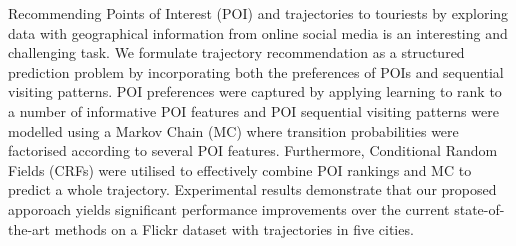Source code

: Recommending Points of Interest (POI) and trajectories to touriests by exploring data with 
geographical information from online social media is an interesting and challenging task.
We formulate trajectory recommendation as a structured prediction problem by incorporating 
both the preferences of POIs and sequential visiting patterns.
POI preferences were captured by applying learning to rank to a number of informative POI features
and POI sequential visiting patterns were modelled using a Markov Chain (MC) where transition 
probabilities were factorised according to several POI features.
Furthermore, Conditional Random Fields (CRFs) were utilised to effectively combine POI rankings
and MC to predict a whole trajectory.
Experimental results demonstrate that our proposed apporoach yields significant performance improvements 
over the current state-of-the-art methods on a Flickr dataset with trajectories in five cities.

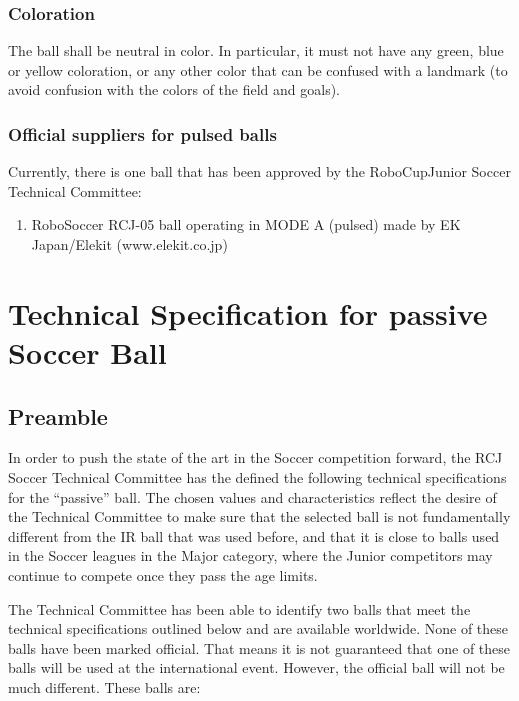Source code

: \documentclass{article}
\begin{document}
\subsubsection{Coloration}

The ball shall be neutral in color. In particular, it must not have any green,
blue or yellow coloration, or any other color that can be confused with a
landmark (to avoid confusion with the colors of the field and goals).

\subsubsection{Official suppliers for pulsed balls}

Currently, there is one ball that has been approved by the RoboCupJunior Soccer
Technical Committee:

\begin{enumerate}
    \item RoboSoccer RCJ-05 ball operating in MODE A (pulsed) made by EK Japan/Elekit (www.elekit.co.jp)
\end{enumerate}

\section{Technical Specification for passive Soccer Ball\label{ref-passive-spec}}

\subsection{Preamble}

In order to push the state of the art in the Soccer competition forward, the
RCJ Soccer Technical Committee has the defined the following technical
specifications for the ``passive'' ball. The chosen values and characteristics
reflect the desire of the Technical Committee to make sure that the selected
ball is not fundamentally different from the IR ball that was used before, and
that it is close to balls used in the Soccer leagues in the Major category,
where the Junior competitors may continue to compete once they pass the age
limits.

The Technical Committee has been able to identify two balls that meet the
technical specifications outlined below and are available worldwide. None of
these balls have been marked official. That means it is not guaranteed that one
of these balls will be used at the international event. However, the official
ball will not be much different. These balls are:
\end{document}
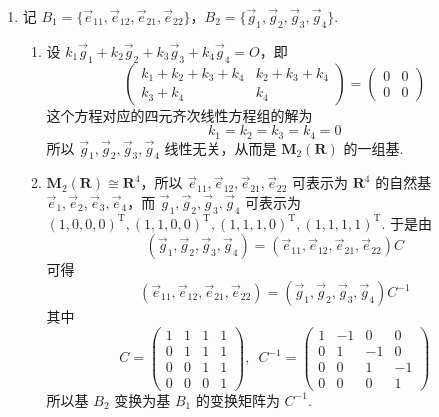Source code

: \begin{enumerate}
    \item 记 $ B_1 = \{\vec{e}_{11}, \vec{e}_{12}, \vec{e}_{21}, \vec{e}_{22}\} $，$ B_2 = \{\vec{g}_1, \vec{g}_2, \vec{g}_3, \vec{g}_4\} $.
          \begin{enumerate}
              \item 设 $ k_1 \vec{g}_1 + k_2 \vec{g}_2 + k_3 \vec{g}_3 + k_4 \vec{g}_4 = O $，即
                    \[ \begin{pmatrix} k_1 + k_2 + k_3 + k_4 & k_2 + k_3 + k_4 \\ k_3 + k_4 & k_4 \end{pmatrix} = \begin{pmatrix} 0 & 0 \\ 0 & 0 \end{pmatrix} \]
                    这个方程对应的四元齐次线性方程组的解为
                    \[ k_1 = k_2 = k_3 = k_4 = 0 \]
                    所以 $ \vec{g}_1, \vec{g}_2, \vec{g}_3, \vec{g}_4 $ 线性无关，从而是 $ \mathbf{M}_2(\mathbf{R}) $ 的一组基.

              \item \label{item:11:B:4:2}
                    $ \mathbf{M}_2(\mathbf{R}) \cong \mathbf{R}^4 $，所以 $ \vec{e}_{11}, \vec{e}_{12}, \vec{e}_{21}, \vec{e}_{22} $ 可表示为 $ \mathbf{R}^4 $ 的自然基 $ \vec{e}_1, \vec{e}_2, \vec{e}_3, \vec{e}_4 $，而 $ \vec{g}_1, \vec{g}_2, \vec{g}_3, \vec{g}_4 $ 可表示为 $ (1, 0, 0, 0)^{\mathrm{T}},\allowbreak (1, 1, 0, 0)^{\mathrm{T}},\allowbreak (1, 1, 1, 0)^{\mathrm{T}},\allowbreak (1, 1, 1, 1)^{\mathrm{T}} $. 于是由
                    \[ (\vec{g}_1, \vec{g}_2, \vec{g}_3, \vec{g}_4) = (\vec{e}_{11}, \vec{e}_{12}, \vec{e}_{21}, \vec{e}_{22}) C \]
                    可得
                    \[ (\vec{e}_{11}, \vec{e}_{12}, \vec{e}_{21}, \vec{e}_{22}) = (\vec{g}_1, \vec{g}_2, \vec{g}_3, \vec{g}_4) C^{-1} \]
                    其中
                    \[ C = \begin{pmatrix}
                            1 & 1 & 1 & 1 \\
                            0 & 1 & 1 & 1 \\
                            0 & 0 & 1 & 1 \\
                            0 & 0 & 0 & 1
                        \end{pmatrix},\enspace C^{-1} = \begin{pmatrix}
                            1 & -1 & 0  & 0  \\
                            0 & 1  & -1 & 0  \\
                            0 & 0  & 1  & -1 \\
                            0 & 0  & 0  & 1
                        \end{pmatrix} \]
                    所以基 $ B_2 $ 变换为基 $ B_1 $ 的变换矩阵为 $ C^{-1} $.


\end{enumerate}
\end{enumerate}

Prompt: Nothing but a number should be given: how many lines in the listing hold the word "trajectories".

Answer to this task: 2